Pixel wise binary classification - which loss function to use?

WeiQin_Chuah · October 7, 2019, 10:13am

I would like my model to predict say K number of planes from an RGB image. After outputting a tensor (final layer is softmax) with size [B K+1 H W], with the +1 being the non-planar mask, I summed up all the planar masks. Therefore, after the summing operation, I will have [B 2 H W]. Also, I have ground-truth labels with 1 indicating planar regions and 0 indicating the nonplanar region.

Just wondering which loss function will be the best for this application?

Also, I’ve tried using cross entropy however the loss becomes nan after 2 iterations.

Thank you.

ptrblck · October 8, 2019, 12:56am

I’m not sure to fully understand your use case, however it seems you are dealing with a two-class classification (2 output channels and two class indices).
If your output has the shape [B, 2, H, W], your target should have the shape [B, H, W] and contain the class indices in the range [0, 1] to be able to use nn.CrossEntropyLoss.
Also, make sure to pass raw logits to this criterion, as internally F.log_softmax and nn.NLLLoss will be applied. If you are using a softmax activation as the last non-linearity, could you please remove it?

Could you check your inputs for invalid values (Inf or NaN)?
If you can’t find any invalid values, could you lower the learning rate a bit and check, if you get a NaN loss again?

WeiQin_Chuah · October 8, 2019, 1:34am

After some digging in PyTorch documentation, I found BCEloss which is cross entropy loss for binary classification. Shouldn’t I use that instead? I can repeat my target from [B, H, W] to [B, 2, H, W] so that it matches the shape of my output.
And by using BCEloss, I will not have to remove the last layer of cross entropy loss.

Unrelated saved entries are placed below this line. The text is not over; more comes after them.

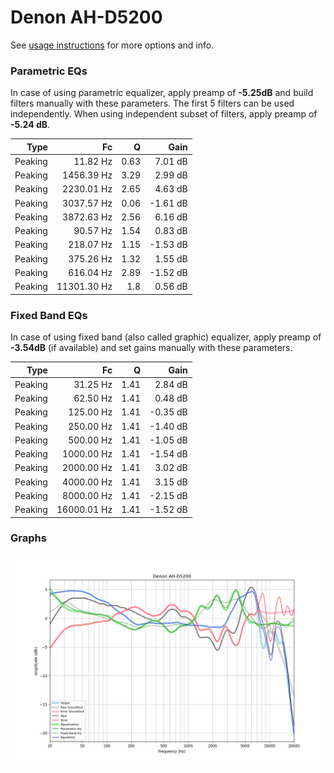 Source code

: # Denon AH-D5200
See [usage instructions](https://github.com/jaakkopasanen/AutoEq#usage) for more options and info.

### Parametric EQs
In case of using parametric equalizer, apply preamp of **-5.25dB** and build filters manually
with these parameters. The first 5 filters can be used independently.
When using independent subset of filters, apply preamp of **-5.24 dB**.

| Type    | Fc          |    Q | Gain     |
|--------:|------------:|-----:|---------:|
| Peaking | 11.82 Hz    | 0.63 | 7.01 dB  |
| Peaking | 1456.39 Hz  | 3.29 | 2.99 dB  |
| Peaking | 2230.01 Hz  | 2.65 | 4.63 dB  |
| Peaking | 3037.57 Hz  | 0.06 | -1.61 dB |
| Peaking | 3872.63 Hz  | 2.56 | 6.16 dB  |
| Peaking | 90.57 Hz    | 1.54 | 0.83 dB  |
| Peaking | 218.07 Hz   | 1.15 | -1.53 dB |
| Peaking | 375.26 Hz   | 1.32 | 1.55 dB  |
| Peaking | 616.04 Hz   | 2.89 | -1.52 dB |
| Peaking | 11301.30 Hz | 1.8  | 0.56 dB  |

### Fixed Band EQs
In case of using fixed band (also called graphic) equalizer, apply preamp of **-3.54dB**
(if available) and set gains manually with these parameters.

| Type    | Fc          |    Q | Gain     |
|--------:|------------:|-----:|---------:|
| Peaking | 31.25 Hz    | 1.41 | 2.84 dB  |
| Peaking | 62.50 Hz    | 1.41 | 0.48 dB  |
| Peaking | 125.00 Hz   | 1.41 | -0.35 dB |
| Peaking | 250.00 Hz   | 1.41 | -1.40 dB |
| Peaking | 500.00 Hz   | 1.41 | -1.05 dB |
| Peaking | 1000.00 Hz  | 1.41 | -1.54 dB |
| Peaking | 2000.00 Hz  | 1.41 | 3.02 dB  |
| Peaking | 4000.00 Hz  | 1.41 | 3.15 dB  |
| Peaking | 8000.00 Hz  | 1.41 | -2.15 dB |
| Peaking | 16000.01 Hz | 1.41 | -1.52 dB |

### Graphs
![](./Denon%20AH-D5200.png) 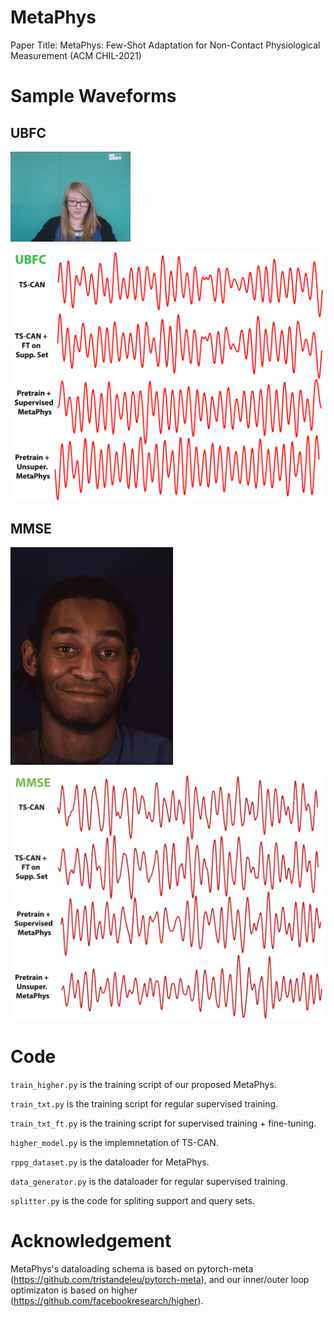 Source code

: # MetaPhys
Paper Title: MetaPhys: Few-Shot Adaptation for Non-Contact Physiological Measurement (ACM CHIL-2021)


# Sample Waveforms 

## UBFC 

![Alt Text](./UBFC.gif)

![Alt Text](./ubfc_sample_waveforms.jpg)

## MMSE 

![Alt Text](./MMSE.gif)

![Alt Text](./mmse_sample_waveforms.jpg)

# Code 

`train_higher.py` is the training script of our proposed MetaPhys. 

`train_txt.py` is the training script for regular supervised training. 

`train_txt_ft.py` is the training script for supervised training + fine-tuning. 

`higher_model.py` is the implemnetation of TS-CAN. 

`rppg_dataset.py` is the dataloader for MetaPhys. 

`data_generator.py` is the dataloader for regular supervised training. 

`splitter.py` is the code for spliting support and query sets. 



# Acknowledgement 

MetaPhys's dataloading schema is based on pytorch-meta (https://github.com/tristandeleu/pytorch-meta), and our inner/outer loop optimizaton is based on higher (https://github.com/facebookresearch/higher).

I tried using cross entropy loss as you suggested but I am getting another error:

RuntimeError: copy_if failed to synchronize: device-side assert triggered

ptrblck · October 8, 2019, 1:37am

nn.BCE(WithLogits)Loss would be the alternative and your output and target should then both have the shape of [B, 1, H, W].
I would recommend to use nn.BCEWithLogitsLoss for numerical stability and still remove the last activation layer (sigmoid for nn.BCELoss).